MedicalResearch.com Interview with
Sai-Ching Jim Yeung, MD, PhD, FACP
Professor of Medicine
The University of Texas MD Anderson Cancer Center
Department of Emergency Medicine
Department of Endocrine Neoplasia & Hormonal Disorders
Houston, Texas 77230-1402
MedicalResearch: What are the main findings of the study?
Dr. Yeung: We believe that this study has bridged a significant gap in knowledge between epidemiological data (the association of obesity and poor breast cancer prognosis) and biological mechanisms mediating the impact of obesity on cancer. This study provides an important mechanistic insight into the causal relationship between obesity and breast cancer growth.
- Direct evidence for the links between obesity-associated changes in the biological processes and hallmarks of cancer in human estrogen receptor-positive (ER+) breast cancer.
It is well known that obesity is associated epidemiologicaly with decreased survival in ER+ breast cancer patients. Although a body of experimental literature exists to suggest important roles for estrogen, insulin/IGF-1 and adipokine signaling and inflammation in the mechanisms mediating the impact of obesity on cancer, direct evidence for these mechanisms and their importance relative to one another is lacking in cancers from obese humans.
Functional transcriptomic analysis of a prospective observation cohort with treatment-naïve ER+ breast cancer samples identified the insulin/PI3K signaling and secretion of cytokines among the top biological processes involved. Many of the obesity-associated changes in biological processes can be linked to cancer hallmarks. Upstream regulator analysis identified estrogen (?-estradiol), insulin (INS1), insulin-like growth factor-1 (IGF1), and adipokines [vascular endothelial growth factor A (VEGFA), tissue necrosis factor (TNF), interleukin-6 (IL6), oncostatin-M (OSM), chemokine ligand 5 (CCL5), leptin (LEP), leukemia inhibitory factor (LIF), C-reactive protein (CRP), adiponectin (ADIPOQ), and interleukin-10 (IL10)] in mediating the impact of obesity on human ER+ breast cancer.
- Experimental evidence that obesity causes accelerated oncogene-driven ER+ breast cancer carcinogenesis.

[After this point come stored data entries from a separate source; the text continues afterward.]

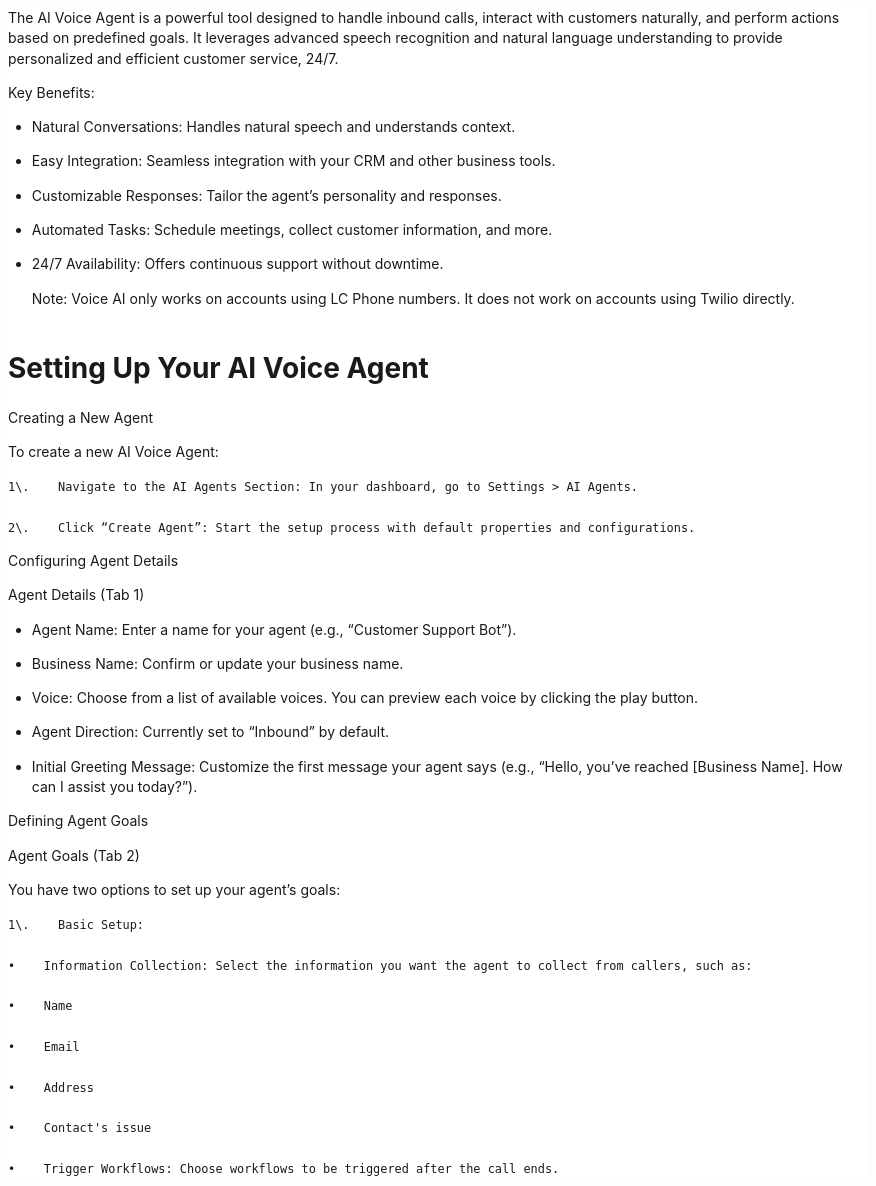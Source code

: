 The AI Voice Agent is a powerful tool designed to handle inbound calls, interact with customers naturally, and perform actions based on predefined goals. It leverages advanced speech recognition and natural language understanding to provide personalized and efficient customer service, 24/7.

Key Benefits:

  * Natural Conversations: Handles natural speech and understands context.
  * Easy Integration: Seamless integration with your CRM and other business tools.
  * Customizable Responses: Tailor the agent’s personality and responses.
  * Automated Tasks: Schedule meetings, collect customer information, and more.
  * 24/7 Availability: Offers continuous support without downtime.

    Note: Voice AI only works on accounts using LC Phone numbers. It does not work on accounts using Twilio directly.

# Setting Up Your AI Voice Agent

Creating a New Agent

To create a new AI Voice Agent:

    1\.    Navigate to the AI Agents Section: In your dashboard, go to Settings > AI Agents.

    2\.    Click “Create Agent”: Start the setup process with default properties and configurations.

Configuring Agent Details

Agent Details (Tab 1)

  * Agent Name: Enter a name for your agent (e.g., “Customer Support Bot”).  

  * Business Name: Confirm or update your business name.  

  * Voice: Choose from a list of available voices. You can preview each voice by clicking the play button.  

  * Agent Direction: Currently set to “Inbound” by default.  

  * Initial Greeting Message: Customize the first message your agent says (e.g., “Hello, you’ve reached [Business Name]. How can I assist you today?”).

Defining Agent Goals

Agent Goals (Tab 2)

You have two options to set up your agent’s goals:

    1\.    Basic Setup:

    •    Information Collection: Select the information you want the agent to collect from callers, such as:

    •    Name

    •    Email

    •    Address

    •    Contact's issue

    •    Trigger Workflows: Choose workflows to be triggered after the call ends.
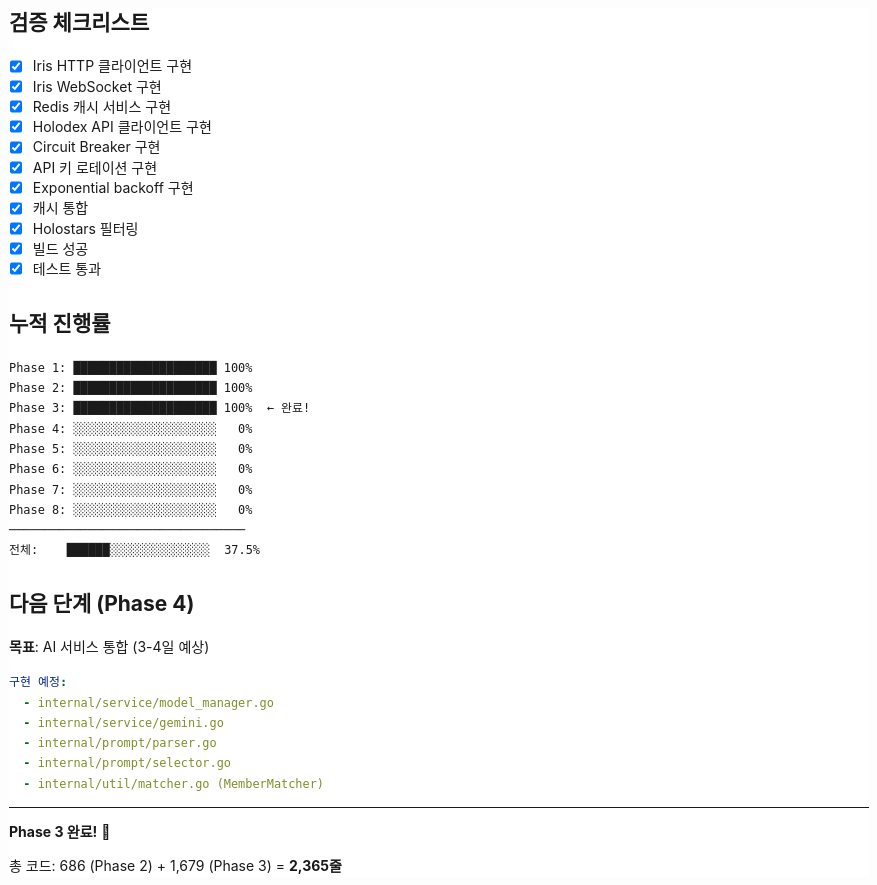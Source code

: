 ## 검증 체크리스트

- [x] Iris HTTP 클라이언트 구현
- [x] Iris WebSocket 구현
- [x] Redis 캐시 서비스 구현
- [x] Holodex API 클라이언트 구현
- [x] Circuit Breaker 구현
- [x] API 키 로테이션 구현
- [x] Exponential backoff 구현
- [x] 캐시 통합
- [x] Holostars 필터링
- [x] 빌드 성공
- [x] 테스트 통과

## 누적 진행률

```
Phase 1: ████████████████████ 100%
Phase 2: ████████████████████ 100%
Phase 3: ████████████████████ 100%  ← 완료!
Phase 4: ░░░░░░░░░░░░░░░░░░░░   0%
Phase 5: ░░░░░░░░░░░░░░░░░░░░   0%
Phase 6: ░░░░░░░░░░░░░░░░░░░░   0%
Phase 7: ░░░░░░░░░░░░░░░░░░░░   0%
Phase 8: ░░░░░░░░░░░░░░░░░░░░   0%
─────────────────────────────────
전체:    ██████░░░░░░░░░░░░░░  37.5%
```

## 다음 단계 (Phase 4)

**목표**: AI 서비스 통합 (3-4일 예상)

```yaml
구현 예정:
  - internal/service/model_manager.go
  - internal/service/gemini.go
  - internal/prompt/parser.go
  - internal/prompt/selector.go
  - internal/util/matcher.go (MemberMatcher)
```

---

**Phase 3 완료!** 🎉

총 코드: 686 (Phase 2) + 1,679 (Phase 3) = **2,365줄**
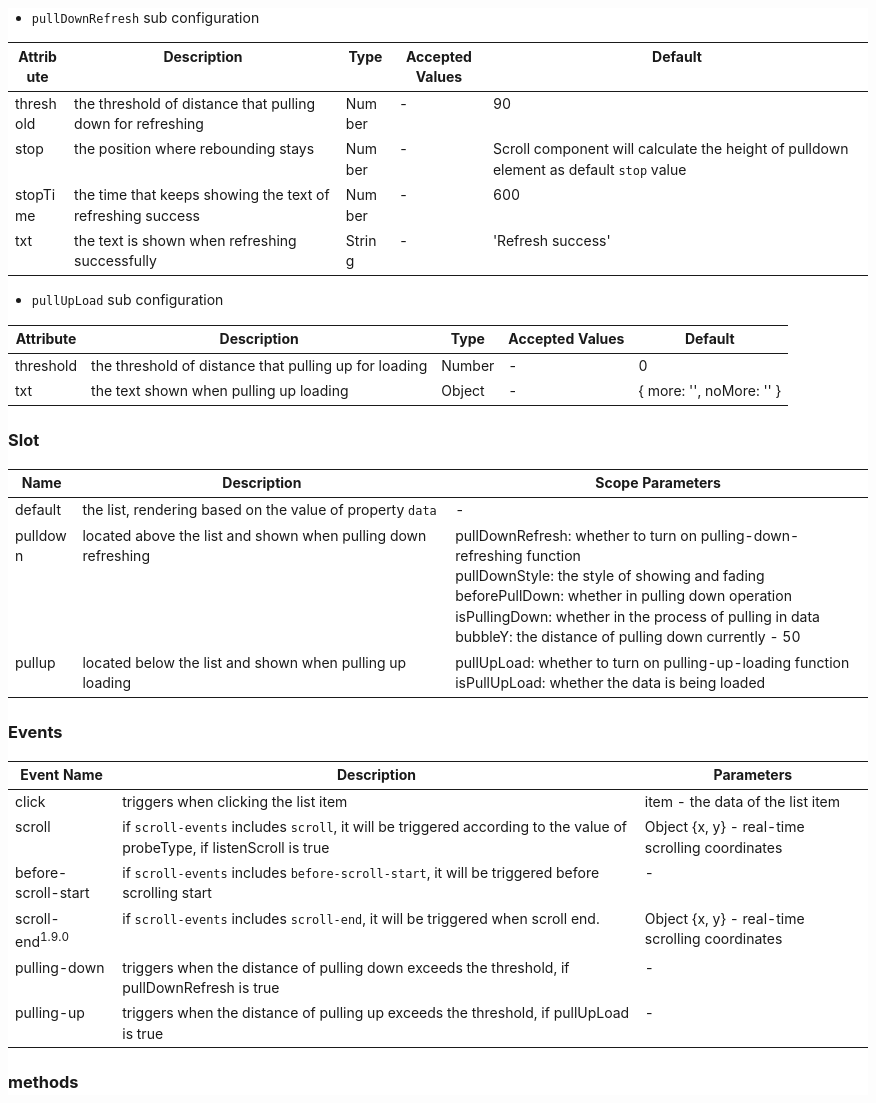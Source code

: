 - `pullDownRefresh` sub configuration

| Attribute | Description | Type | Accepted Values | Default |
| - | - | - | - | - |
| threshold | the threshold of distance that pulling down for refreshing | Number | - | 90 |
| stop | the position where rebounding stays | Number | - | Scroll component will calculate the height of pulldown element as default `stop` value |
| stopTime | the time that keeps showing the text of refreshing success | Number | - | 600 |
| txt | the text is shown when refreshing successfully | String | - | 'Refresh success' |

- `pullUpLoad` sub configuration

| Attribute | Description | Type | Accepted Values | Default |
| - | - | - | - | - |
| threshold | the threshold of  distance that pulling up for  loading | Number | - | 0 |
| txt | the text shown when pulling up loading | Object | - | { more: '', noMore: '' } |

### Slot

| Name | Description | Scope Parameters |
| - | - | - |
| default | the list, rendering based on the value of property `data` | - |
| pulldown | located above the list and shown when pulling down refreshing | pullDownRefresh: whether to turn on pulling-down-refreshing function<br>pullDownStyle: the style of showing and fading<br>beforePullDown: whether in pulling down operation<br>isPullingDown: whether in the process of pulling in data<br>bubbleY: the distance of pulling down currently - 50 |
| pullup | located below the list and shown when pulling up loading | pullUpLoad: whether to turn on pulling-up-loading function<br>isPullUpLoad: whether the data is being loaded |

### Events

| Event Name | Description | Parameters |
| - | - | - |
| click | triggers when clicking the list item | item - the data of the list item |
| scroll | if `scroll-events` includes `scroll`, it will be triggered according to the value of probeType, if listenScroll is true | Object {x, y} - real-time scrolling coordinates |
| before-scroll-start | if `scroll-events` includes `before-scroll-start`, it will be triggered before scrolling start | - |
| scroll-end<sup>1.9.0</sup> | if `scroll-events` includes `scroll-end`, it will be triggered when scroll end. | Object {x, y} - real-time scrolling coordinates |
| pulling-down | triggers when the distance of pulling down exceeds the threshold, if pullDownRefresh is true | - |
| pulling-up | triggers when the distance of pulling up exceeds the threshold, if pullUpLoad is true | - |


### methods
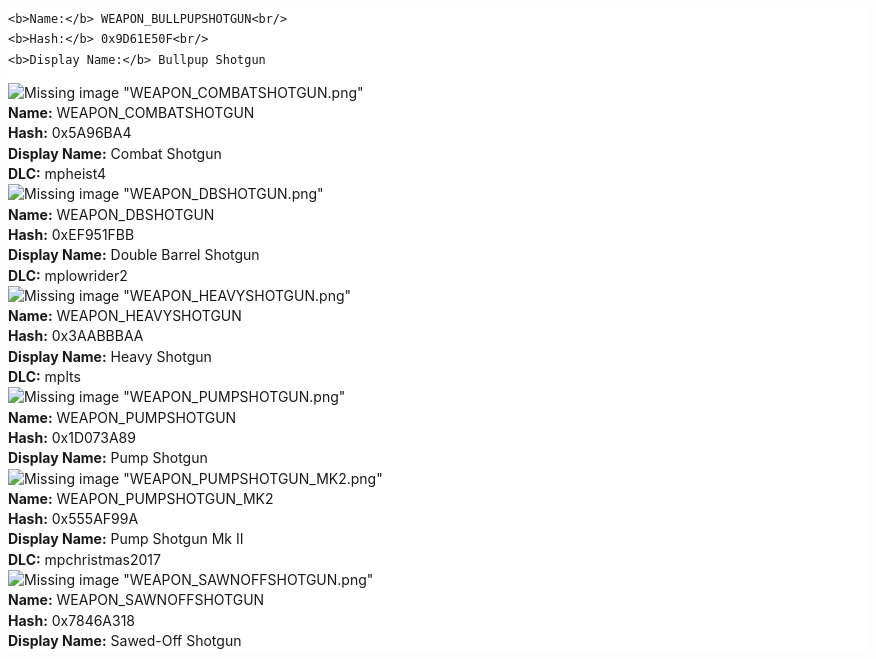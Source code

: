     <b>Name:</b> WEAPON_BULLPUPSHOTGUN<br/>
    <b>Hash:</b> 0x9D61E50F<br/>
    <b>Display Name:</b> Bullpup Shotgun
  </div>
  <div class="grid-item">
    <div class="grid-item-img">
      <img src="~/altv-docs-assets/altv-docs-gta/images/weapon/models/weapon_combatshotgun.png" alt="Missing image &quot;WEAPON_COMBATSHOTGUN.png&quot;" title="WEAPON_COMBATSHOTGUN" loading="lazy" />
    </div>
    <b>Name:</b> WEAPON_COMBATSHOTGUN<br/>
    <b>Hash:</b> 0x5A96BA4<br/>
    <b>Display Name:</b> Combat Shotgun<br/>
    <b>DLC:</b> mpheist4
  </div>
  <div class="grid-item">
    <div class="grid-item-img">
      <img src="~/altv-docs-assets/altv-docs-gta/images/weapon/models/weapon_dbshotgun.png" alt="Missing image &quot;WEAPON_DBSHOTGUN.png&quot;" title="WEAPON_DBSHOTGUN" loading="lazy" />
    </div>
    <b>Name:</b> WEAPON_DBSHOTGUN<br/>
    <b>Hash:</b> 0xEF951FBB<br/>
    <b>Display Name:</b> Double Barrel Shotgun<br/>
    <b>DLC:</b> mplowrider2
  </div>
  <div class="grid-item">
    <div class="grid-item-img">
      <img src="~/altv-docs-assets/altv-docs-gta/images/weapon/models/weapon_heavyshotgun.png" alt="Missing image &quot;WEAPON_HEAVYSHOTGUN.png&quot;" title="WEAPON_HEAVYSHOTGUN" loading="lazy" />
    </div>
    <b>Name:</b> WEAPON_HEAVYSHOTGUN<br/>
    <b>Hash:</b> 0x3AABBBAA<br/>
    <b>Display Name:</b> Heavy Shotgun<br/>
    <b>DLC:</b> mplts
  </div>
  <div class="grid-item">
    <div class="grid-item-img">
      <img src="~/altv-docs-assets/altv-docs-gta/images/weapon/models/weapon_pumpshotgun.png" alt="Missing image &quot;WEAPON_PUMPSHOTGUN.png&quot;" title="WEAPON_PUMPSHOTGUN" loading="lazy" />
    </div>
    <b>Name:</b> WEAPON_PUMPSHOTGUN<br/>
    <b>Hash:</b> 0x1D073A89<br/>
    <b>Display Name:</b> Pump Shotgun
  </div>
  <div class="grid-item">
    <div class="grid-item-img">
      <img src="~/altv-docs-assets/altv-docs-gta/images/weapon/models/weapon_pumpshotgun_mk2.png" alt="Missing image &quot;WEAPON_PUMPSHOTGUN_MK2.png&quot;" title="WEAPON_PUMPSHOTGUN_MK2" loading="lazy" />
    </div>
    <b>Name:</b> WEAPON_PUMPSHOTGUN_MK2<br/>
    <b>Hash:</b> 0x555AF99A<br/>
    <b>Display Name:</b> Pump Shotgun Mk II<br/>
    <b>DLC:</b> mpchristmas2017
  </div>
  <div class="grid-item">
    <div class="grid-item-img">
      <img src="~/altv-docs-assets/altv-docs-gta/images/weapon/models/weapon_sawnoffshotgun.png" alt="Missing image &quot;WEAPON_SAWNOFFSHOTGUN.png&quot;" title="WEAPON_SAWNOFFSHOTGUN" loading="lazy" />
    </div>
    <b>Name:</b> WEAPON_SAWNOFFSHOTGUN<br/>
    <b>Hash:</b> 0x7846A318<br/>
    <b>Display Name:</b> Sawed-Off Shotgun
  </div>
</div>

While it is not possible to conduct a human experiment to prospectively examine the causal relationship between obesity and breast cancer, we created a transgenic mouse model with genetically induced obesity and oncogene-driven breast cancer. With this model we found strong in vivo evidence using both longitudinal experiments and cross-sectional experiments that obesity accelerated oncogene-driven breast carcinogenesis.